Oct 26, 2009 21:41
The time has come for colds and overcoats. We're quiet on the ride,
we're all just waiting to get home. Another week away, my greatest fear. I need the smell of summer, I need its noises in my ears. If looks could really kill, then my profession would be staring.
people really tick me off lately.
i am just in a very sour, almost depressed mood lately. i dread going to class because i hate sitting through them and i get no pleasure out of reading (which is my main hw as an english major) i am so stressed out just trying to get through all the reading that i dont even have time to analyze anything or enjoy it.
i want to quit both my jobs. one company is run by control freaks and the other isnt well run at all. and they keep screwing me the F over at easy spirit...i tell thme i can work 2 days out of 4. so they put me on for 4. im so close to quitting that i went to work sunday with my notice written and everything. stupid matt persuaded me to stay til next sun when there is a supposed meeting....which the manager did not even mention to me.
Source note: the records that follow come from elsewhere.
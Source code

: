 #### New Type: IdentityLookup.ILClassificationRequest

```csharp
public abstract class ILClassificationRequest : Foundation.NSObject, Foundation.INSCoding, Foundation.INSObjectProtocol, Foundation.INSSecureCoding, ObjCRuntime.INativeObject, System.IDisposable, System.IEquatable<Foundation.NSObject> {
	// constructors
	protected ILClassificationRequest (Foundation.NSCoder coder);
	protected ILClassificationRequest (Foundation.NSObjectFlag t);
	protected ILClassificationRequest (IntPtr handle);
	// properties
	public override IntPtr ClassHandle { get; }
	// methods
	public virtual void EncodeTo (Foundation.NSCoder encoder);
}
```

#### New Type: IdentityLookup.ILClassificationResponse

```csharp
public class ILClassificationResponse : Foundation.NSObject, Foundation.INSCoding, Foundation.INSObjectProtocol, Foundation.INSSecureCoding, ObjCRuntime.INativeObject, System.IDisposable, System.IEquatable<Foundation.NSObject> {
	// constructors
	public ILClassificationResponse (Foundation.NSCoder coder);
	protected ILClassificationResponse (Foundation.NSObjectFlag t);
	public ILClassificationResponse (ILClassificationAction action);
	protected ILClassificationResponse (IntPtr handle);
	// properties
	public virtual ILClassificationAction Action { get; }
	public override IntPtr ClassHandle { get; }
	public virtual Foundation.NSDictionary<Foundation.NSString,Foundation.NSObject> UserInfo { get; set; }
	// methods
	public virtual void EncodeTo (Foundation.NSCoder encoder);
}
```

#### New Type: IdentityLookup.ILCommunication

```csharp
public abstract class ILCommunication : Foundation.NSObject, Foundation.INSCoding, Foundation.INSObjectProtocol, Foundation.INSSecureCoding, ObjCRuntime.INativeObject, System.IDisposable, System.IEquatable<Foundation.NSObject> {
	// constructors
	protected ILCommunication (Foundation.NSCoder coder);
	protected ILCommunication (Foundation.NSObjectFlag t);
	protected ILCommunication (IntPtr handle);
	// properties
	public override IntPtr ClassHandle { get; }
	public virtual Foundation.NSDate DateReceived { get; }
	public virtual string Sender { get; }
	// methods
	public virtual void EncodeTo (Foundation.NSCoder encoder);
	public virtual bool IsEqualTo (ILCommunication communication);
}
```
i decided that i need to set aside time each week to hang out with friends because that makes me happy. the problem is that i just realized that some of those friends actually make me miserable. the other ones live too far or are too busy. so that prospect is down the drain.
why am i so numb? i really cant come up with any type of solution, except i know that when i do go out with friends or hang out with friends, i have fun. i've thought about talking to a counselor or something. it would probably help, but eh.